*Task goal*:
Give the number of lines below that contain the string "configuration", and no other text.

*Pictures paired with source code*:
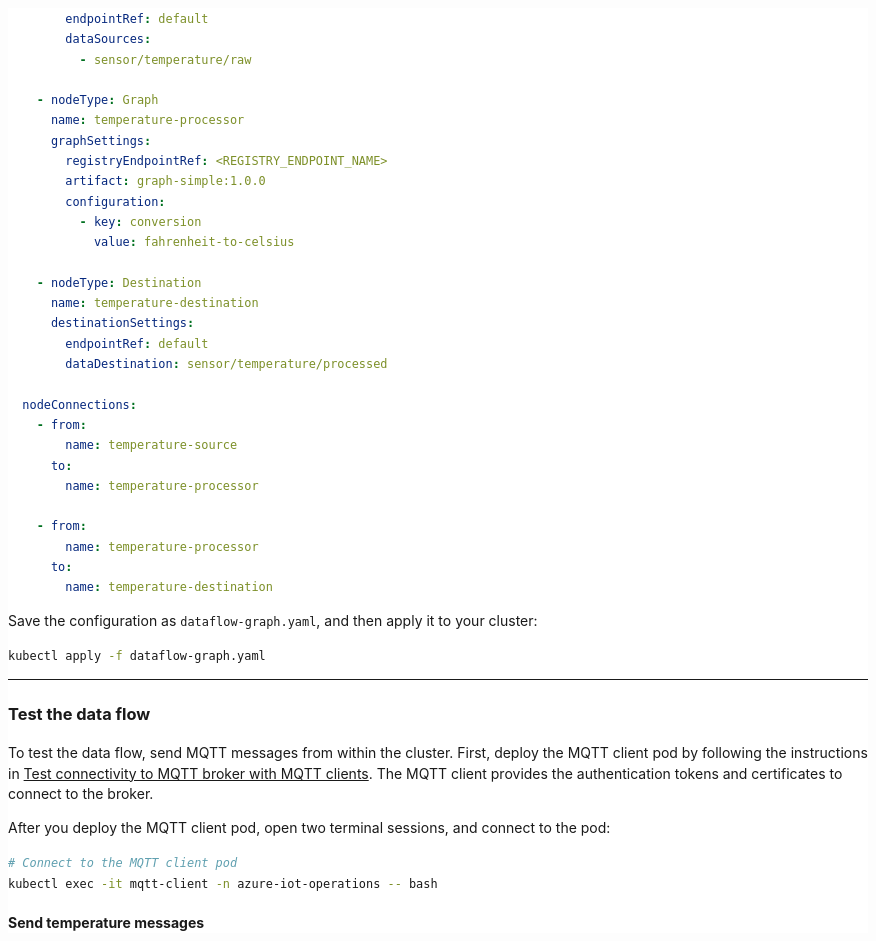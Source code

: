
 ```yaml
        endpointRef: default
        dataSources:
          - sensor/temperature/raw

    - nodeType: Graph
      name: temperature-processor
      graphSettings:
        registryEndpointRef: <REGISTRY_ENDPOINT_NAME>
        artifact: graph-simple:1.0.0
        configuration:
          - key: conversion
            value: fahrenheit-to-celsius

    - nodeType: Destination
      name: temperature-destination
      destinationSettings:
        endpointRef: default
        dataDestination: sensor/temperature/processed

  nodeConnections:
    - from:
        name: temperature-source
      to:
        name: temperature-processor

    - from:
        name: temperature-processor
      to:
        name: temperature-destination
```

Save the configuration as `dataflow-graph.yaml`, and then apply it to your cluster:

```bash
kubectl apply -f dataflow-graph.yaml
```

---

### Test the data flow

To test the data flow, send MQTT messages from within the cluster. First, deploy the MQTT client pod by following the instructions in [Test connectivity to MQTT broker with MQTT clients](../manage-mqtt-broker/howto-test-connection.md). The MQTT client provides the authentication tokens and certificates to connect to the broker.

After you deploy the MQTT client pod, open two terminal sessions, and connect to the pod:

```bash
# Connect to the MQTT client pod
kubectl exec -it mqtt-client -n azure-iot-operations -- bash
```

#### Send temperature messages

*Answer box*:
2